# MUSA 650 Homework 2: Supervised Land Use Classification with Google Earth Engine

In this assignment, you will use Google Earth Engine via Python to implement multi-class land cover classification. You will hand-label Landsat 8 satellite images which you will then use to train a random forest model. Along the way, you will consider practical remote sensing issues like cloud cover, class imbalances, and feature selection.

**Given that hand-labeling data can be time-consuming, you are encouraged to work in pairs or groups of three to share the workload. You may collaborate on generating the hand-labeled data, provided you submit separate assignment files. If you choose to do this, you should all use the same ROI, of course.**

You are responsible for figuring out the code independently and may refer to tutorials, code examples, or use AI support, but **please cite all sources**.

In particular, we encourage you to consult the [official Python Google Earth Engine `geemap` package](https://geemap.org/), the online course [Spatial Thoughts](https://spatialthoughts.com/courses/google-earth-engine/), and the [Google Earth Engine Tutorials book](https://google-earth-engine.com/).

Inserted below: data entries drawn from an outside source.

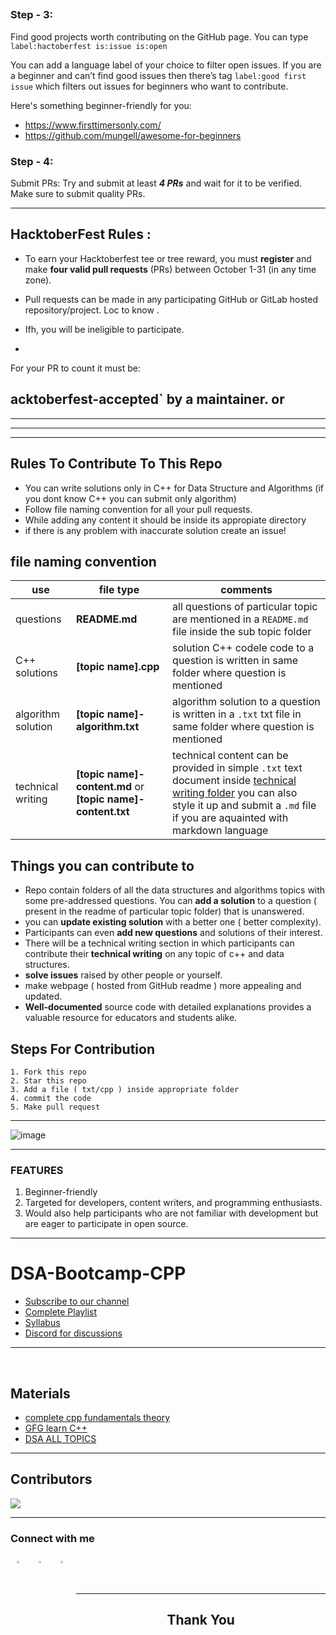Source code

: 

## 
### Step - 3:
Find good projects worth contributing on the GitHub page. You can type `label:hactoberfest is:issue is:open`

You can add a language label of your choice to filter open issues. If you are a beginner and can’t find good issues then there’s tag `label:good first issue` which filters out issues for beginners who want to contribute.

Here's something beginner-friendly for you:
- https://www.firsttimersonly.com/
- https://github.com/mungell/awesome-for-beginners

### Step - 4:
Submit PRs: Try and submit at least ***4 PRs*** and wait for it to be verified. Make sure to submit quality PRs.

---

## HacktoberFest Rules :

- To earn your Hacktoberfest tee or tree reward, you must **register** and make **four valid pull requests** (PRs) between October 1-31 (in any time zone). 
- Pull requests can be made in any participating GitHub or GitLab hosted repository/project. Loc to know . 

- Ifh, you will be ineligible to participate. 
-


For your PR to count it must be:

acktoberfest-accepted` by a maintainer. or
-


***


***


 




***
## Rules To Contribute To This Repo

-   You can write solutions only in C++ for Data Structure and Algorithms (if you dont know C++ you can submit only algorithm) 
-   Follow file naming convention for all your pull requests.
-   While adding any content it should be inside its appropiate directory
-   if there is any problem with inaccurate solution create an issue!

## file naming convention

 use | file type  |  comments
 ----|------------|---------------
 questions | **README.md**        | all questions of particular topic are mentioned in a `README.md` file inside the sub topic folder 
 C++ solutions | **[topic name].cpp**  | solution C++ codele code to a question is written in same folder where question is mentioned
 algorithm solution | **[topic name]-algorithm.txt** | algorithm solution to a question is written in a `.txt` txt file in same folder where question is mentioned
 technical writing | **[topic name]-content.md** or **[topic name]-content.txt** | technical content can be provided in simple `.txt` text document inside [technical writing folder](https://github.com/Sushreesatarupa/DSA-cpp-Hacktoberfest2021/tree/main/technical%20writings)  you can also style it up and submit a `.md` file if you are aquainted with markdown language
    
## Things you can contribute to 
-   Repo contain folders of all the data structures and algorithms topics with some pre-addressed questions. You can **add a solution** to a question ( present in the readme of particular topic folder) that is unanswered.
-   you can **update existing solution** with a better one ( better complexity).
-   Participants can even **add new questions** and solutions of their interest.
-   There will be a technical writing section in which participants can contribute their **technical writing** on any topic of c++ and data structures.
-   **solve issues** raised by other people or yourself.
-   make webpage ( hosted from GitHub readme ) more appealing and updated.
-   **Well-documented** source code with detailed explanations provides a valuable resource for educators and students alike.

## Steps For Contribution

    1. Fork this repo
    2. Star this repo
    3. Add a file ( txt/cpp ) inside appropriate folder 
    4. commit the code
    5. Make pull request
    
***

![image](https://user-images.githubusercontent.com/64991656/133085022-e507d7da-e824-4226-be49-0f549cd78e17.png)

---
### FEATURES
1. Beginner-friendly
2. Targeted for developers, content writers, and programming enthusiasts.
3. Would also help participants who are not familiar with development but are eager to participate in open source.

---

# DSA-Bootcamp-CPP

- [Subscribe to our channel](https://youtube.com/channel/UCZrPV5fhnvvG3C0m8RrIFhA)
- [Complete Playlist](https://youtube.com/playlist?list=PL2FviLYGTpU0rr01Lcr-1bNYv8x58EIZq)
- [Syllabus](https://github.com/Sushreesatarupa/DSA-60Days/blob/main/b29678fe27a487f4835e6291a9302224.pdf)
- [Discord for discussions](https://discord.gg/MezpseWz)


---
<br>

## Materials
- [complete cpp fundamentals theory](https://github.com/Sushreesatarupa/Description-of-dsa60/blob/main/C%2B%2B%20theory.html)
- [GFG learn C++](https://practice.geeksforgeeks.org/courses/fork-cpp)
- [DSA ALL TOPICS](https://www.geeksforgeeks.org/data-structures)

---

## Contributors
<a href="https://github.com/Sushreesatarupa/DSA-cpp-Hacktoberfest2021/graphs/contributors">
  <img src="https://contrib.rocks/image?repo=Sushreesatarupa/DSA-cpp-Hacktoberfest2021" />
</a>

---

### Connect with me
<p>
<a href="https://www.linkedin.com/in/sushree-satarupa-4a45411a5/">
  <img align="left" alt="Sushree's LinkdeIn" width="3%" style="margin:10px" src="https://cdn.jsdelivr.net/npm/simple-icons@v3/icons/linkedin.svg" />
</a>  
    
<a href="https://www.instagram.com/satarupa_ss/">
  <img align="left" alt="Sushree's Instagram" width="3%" style="margin:10px" src="https://cdn.jsdelivr.net/npm/simple-icons@v3/icons/instagram.svg" />
</a>
    
<a href="https://twitter.com/SatarupaSushree">
  <img align="left" alt="Sushree's Twitter" width="3%"  style="margin:10px" src="https://cdn.jsdelivr.net/npm/simple-icons@v3/icons/twitter.svg" />
</a>&ensp;&ensp;&ensp;
</p>
<br>


---

<h2 align="center">
    <p>
        Thank You
    </p>
</h2>


    
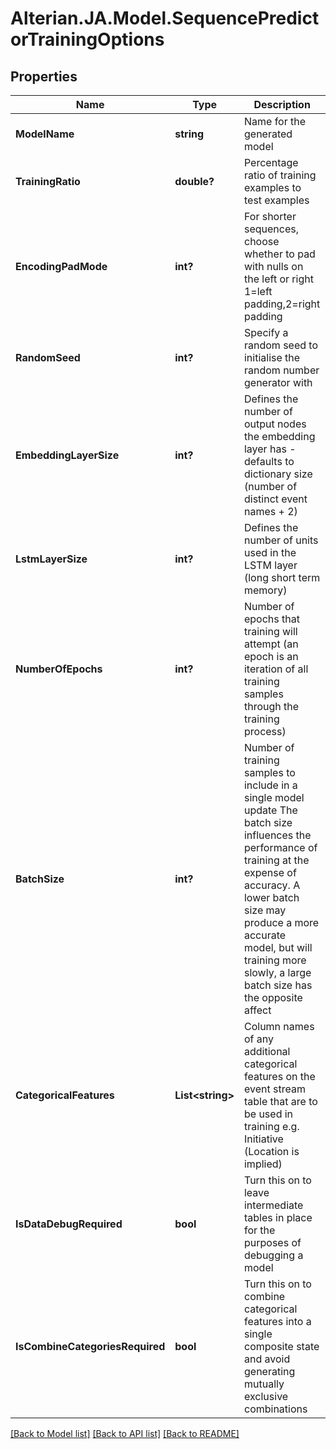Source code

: # Alterian.JA.Model.SequencePredictorTrainingOptions

## Properties

Name | Type | Description | Notes
------------ | ------------- | ------------- | -------------
**ModelName** | **string** | Name for the generated model | [optional] 
**TrainingRatio** | **double?** | Percentage ratio of training examples to test examples | [optional] 
**EncodingPadMode** | **int?** | For shorter sequences, choose whether to pad with nulls on the left or right             1&#x3D;left padding,2&#x3D;right padding | [optional] 
**RandomSeed** | **int?** | Specify a random seed to initialise the random number generator with | [optional] 
**EmbeddingLayerSize** | **int?** | Defines the number of output nodes the embedding layer has - defaults to dictionary size (number of distinct event names + 2) | [optional] 
**LstmLayerSize** | **int?** | Defines the number of units used in the LSTM layer (long short term memory) | [optional] 
**NumberOfEpochs** | **int?** | Number of epochs that training will attempt (an epoch is an iteration of all training samples through the training process) | [optional] 
**BatchSize** | **int?** | Number of training samples to include in a single model update                          The batch size influences the performance of training at the expense of accuracy. A lower batch size may produce a more accurate model, but will training more slowly, a large batch size has the opposite affect | [optional] 
**CategoricalFeatures** | **List&lt;string&gt;** | Column names of any additional categorical features on the event stream table that are to be used in training e.g. Initiative (Location is implied) | [optional] 
**IsDataDebugRequired** | **bool** | Turn this on to leave intermediate tables in place for the purposes of debugging a model | [optional] 
**IsCombineCategoriesRequired** | **bool** | Turn this on to combine categorical features into a single composite state and avoid generating mutually exclusive combinations | [optional] 

[[Back to Model list]](../README.md#documentation-for-models) [[Back to API list]](../README.md#documentation-for-api-endpoints) [[Back to README]](../README.md)

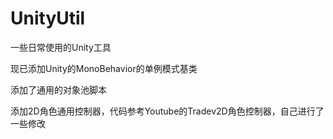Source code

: # UnityUtil
一些日常使用的Unity工具

现已添加Unity的MonoBehavior的单例模式基类

添加了通用的对象池脚本

添加2D角色通用控制器，代码参考Youtube的Tradev2D角色控制器，自己进行了一些修改
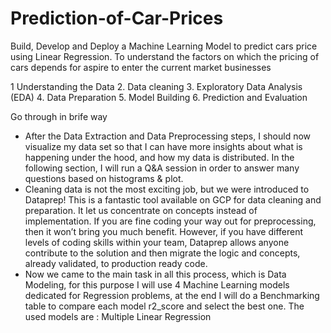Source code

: # Prediction-of-Car-Prices
Build, Develop and Deploy a Machine Learning Model to predict cars price using Linear Regression. To understand the factors on which the pricing of cars depends for aspire to enter the current market businesses

1 Understanding the Data
2. Data cleaning
3. Exploratory Data Analysis (EDA)
4. Data Preparation
5. Model Building
6. Prediction and Evaluation

Go through in brife way
* After the Data Extraction and Data Preprocessing steps, I should now visualize my data set so that I can have more insights about what is happening under the hood, and how my data is distributed.
  In the following section, I will run a Q&A session in order to answer many questions based on histograms & plot.
* Cleaning data is not the most exciting job, but we were introduced to Dataprep! This is a fantastic tool available on GCP for data cleaning and preparation. 
  It let us concentrate on concepts instead of implementation. If you are fine coding your way out for preprocessing, then it won’t bring you much benefit. 
  However, if you have different levels of coding skills within your team, Dataprep allows anyone contribute to the solution and then migrate the logic and concepts, already validated, to production ready code.
* Now we came to the main task in all this process, which is Data Modeling, for this purpose I will use 4 Machine Learning models dedicated for Regression problems, at the end I will do a Benchmarking table to compare each model r2_score and select the best one. The used models are : Multiple Linear Regression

Submit a single Jupyter Notebook containing code, narrative text, visualizations, and answers to each question. Please also upload your classification results as a GeoTIFF and your accuracy assessment as a CSV file. Open a pull request from your fork of this repository to the main repository for submission.

## 1. Setup

For this assignment, you will define the region of interest (ROI) of your choice. We recommend picking an urban area large enough that you will have a sufficient sample size but not so large that it will take an excessively long time to process.

You'll also use Landsat 8 satellite imagery from USGS for this assignment. Choose images from 2023, filtering for images with minimal cloud cover.

In [1]:
# Load all necessary libraries
import ee
import geemap
import matplotlib.pyplot as plt
import numpy as np
import seaborn as sns
import pandas as pd
import geopandas as gpd

# The following are colab-specific
from google.colab import drive

drive.mount('/content/drive')

Mounted at /content/drive


In [2]:
ee.Authenticate()
ee.Initialize(project='musa-6500-spring-2025')

In [3]:
# Region of Interest: Seattle
seattle_bbox = ee.Geometry.Rectangle([-122.435, 47.495, -122.225, 47.735])

# Define a small buffer to ensure we do not miss Seattle
seattle_buffered = seattle_bbox.buffer(2000)

# Apply scaling factors (Obtained from https://developers.google.com/earth-engine/datasets/catalog/LANDSAT_LC08_C02_T1_L2?hl=zh-tw#colab-python)
def apply_scale_factors(image):
  opticalBands = image.select("SR_B.").multiply(0.0000275).add(-0.2)
  return image.addBands(opticalBands, None, True)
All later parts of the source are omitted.